Records for this exercise:
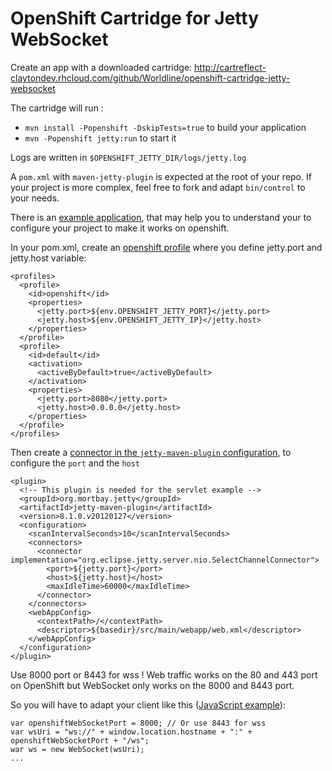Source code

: # OpenShift Cartridge for Jetty WebSocket 

Create an app with a downloaded cartridge: http://cartreflect-claytondev.rhcloud.com/github/Worldline/openshift-cartridge-jetty-websocket

The cartridge will run :
* `mvn install -Popenshift -DskipTests=true` to build your application
* `mvn -Popenshift jetty:run` to start it

Logs are written in `$OPENSHIFT_JETTY_DIR/logs/jetty.log`

A `pom.xml` with `maven-jetty-plugin` is expected at the root of your repo. If your project is more complex, feel free to fork and adapt `bin/control` to your needs.

There is an [example application](https://github.com/AtosWorldline/openshift-cartridge-jetty-websocket/tree/master/template), that may help you to understand your to configure your project to make it works on openshift.

In your pom.xml, create an [openshift profile](https://github.com/AtosWorldline/openshift-cartridge-jetty-websocket/blob/master/template/pom.xml#L11) where you define jetty.port and jetty.host variable:

    <profiles>
      <profile>
        <id>openshift</id>
        <properties>
          <jetty.port>${env.OPENSHIFT_JETTY_PORT}</jetty.port>
          <jetty.host>${env.OPENSHIFT_JETTY_IP}</jetty.host>
        </properties>
      </profile>
      <profile>
        <id>default</id>
        <activation>
          <activeByDefault>true</activeByDefault>
        </activation>
        <properties>
          <jetty.port>8080</jetty.port>
          <jetty.host>0.0.0.0</jetty.host>
        </properties>
      </profile>
    </profiles>

Then create a [connector in the `jetty-maven-plugin` configuration](https://github.com/Worldline/openshift-cartridge-jetty-websocket/blob/master/template/pom.xml#L41), to configure the `port` and the `host`

    <plugin>
      <!-- This plugin is needed for the servlet example -->
      <groupId>org.mortbay.jetty</groupId>
      <artifactId>jetty-maven-plugin</artifactId>
      <version>8.1.0.v20120127</version>
      <configuration>
        <scanIntervalSeconds>10</scanIntervalSeconds>
        <connectors>
          <connector implementation="org.eclipse.jetty.server.nio.SelectChannelConnector">
            <port>${jetty.port}</port>
            <host>${jetty.host}</host>
            <maxIdleTime>60000</maxIdleTime>
          </connector>
        </connectors>
        <webAppConfig>
          <contextPath>/</contextPath>
          <descriptor>${basedir}/src/main/webapp/web.xml</descriptor>
        </webAppConfig>
      </configuration>
    </plugin>

Use 8000 port or 8443 for wss ! Web traffic works on the 80 and 443 port on OpenShift but WebSocket only works on the 8000 and 8443 port.

So you will have to adapt your client like this ([JavaScript example](https://github.com/Worldline/openshift-cartridge-jetty-websocket/blob/master/template/src/main/webapp/index.jsp#L44)): 

    var openshiftWebSocketPort = 8000; // Or use 8443 for wss
    var wsUri = "ws://" + window.location.hostname + ":" + openshiftWebSocketPort + "/ws";
    war ws = new WebSocket(wsUri);
    ...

Task: Transcribe the whole listing exactly. Pictures stay out of your copy.

Output:
Source code

: # OpenShift Cartridge for Jetty WebSocket 

Create an app with a downloaded cartridge: http://cartreflect-claytondev.rhcloud.com/github/Worldline/openshift-cartridge-jetty-websocket

The cartridge will run :
* `mvn install -Popenshift -DskipTests=true` to build your application
* `mvn -Popenshift jetty:run` to start it

Logs are written in `$OPENSHIFT_JETTY_DIR/logs/jetty.log`

A `pom.xml` with `maven-jetty-plugin` is expected at the root of your repo. If your project is more complex, feel free to fork and adapt `bin/control` to your needs.

There is an [example application](https://github.com/AtosWorldline/openshift-cartridge-jetty-websocket/tree/master/template), that may help you to understand your to configure your project to make it works on openshift.

In your pom.xml, create an [openshift profile](https://github.com/AtosWorldline/openshift-cartridge-jetty-websocket/blob/master/template/pom.xml#L11) where you define jetty.port and jetty.host variable:

    <profiles>
      <profile>
        <id>openshift</id>
        <properties>
          <jetty.port>${env.OPENSHIFT_JETTY_PORT}</jetty.port>
          <jetty.host>${env.OPENSHIFT_JETTY_IP}</jetty.host>
        </properties>
      </profile>
      <profile>
        <id>default</id>
        <activation>
          <activeByDefault>true</activeByDefault>
        </activation>
        <properties>
          <jetty.port>8080</jetty.port>
          <jetty.host>0.0.0.0</jetty.host>
        </properties>
      </profile>
    </profiles>

Then create a [connector in the `jetty-maven-plugin` configuration](https://github.com/Worldline/openshift-cartridge-jetty-websocket/blob/master/template/pom.xml#L41), to configure the `port` and the `host`

    <plugin>
      <!-- This plugin is needed for the servlet example -->
      <groupId>org.mortbay.jetty</groupId>
      <artifactId>jetty-maven-plugin</artifactId>
      <version>8.1.0.v20120127</version>
      <configuration>
        <scanIntervalSeconds>10</scanIntervalSeconds>
        <connectors>
          <connector implementation="org.eclipse.jetty.server.nio.SelectChannelConnector">
            <port>${jetty.port}</port>
            <host>${jetty.host}</host>
            <maxIdleTime>60000</maxIdleTime>
          </connector>
        </connectors>
        <webAppConfig>
          <contextPath>/</contextPath>
          <descriptor>${basedir}/src/main/webapp/web.xml</descriptor>
        </webAppConfig>
      </configuration>
    </plugin>

Use 8000 port or 8443 for wss ! Web traffic works on the 80 and 443 port on OpenShift but WebSocket only works on the 8000 and 8443 port.

So you will have to adapt your client like this ([JavaScript example](https://github.com/Worldline/openshift-cartridge-jetty-websocket/blob/master/template/src/main/webapp/index.jsp#L44)): 

    var openshiftWebSocketPort = 8000; // Or use 8443 for wss
    var wsUri = "ws://" + window.location.hostname + ":" + openshiftWebSocketPort + "/ws";
    war ws = new WebSocket(wsUri);
    ...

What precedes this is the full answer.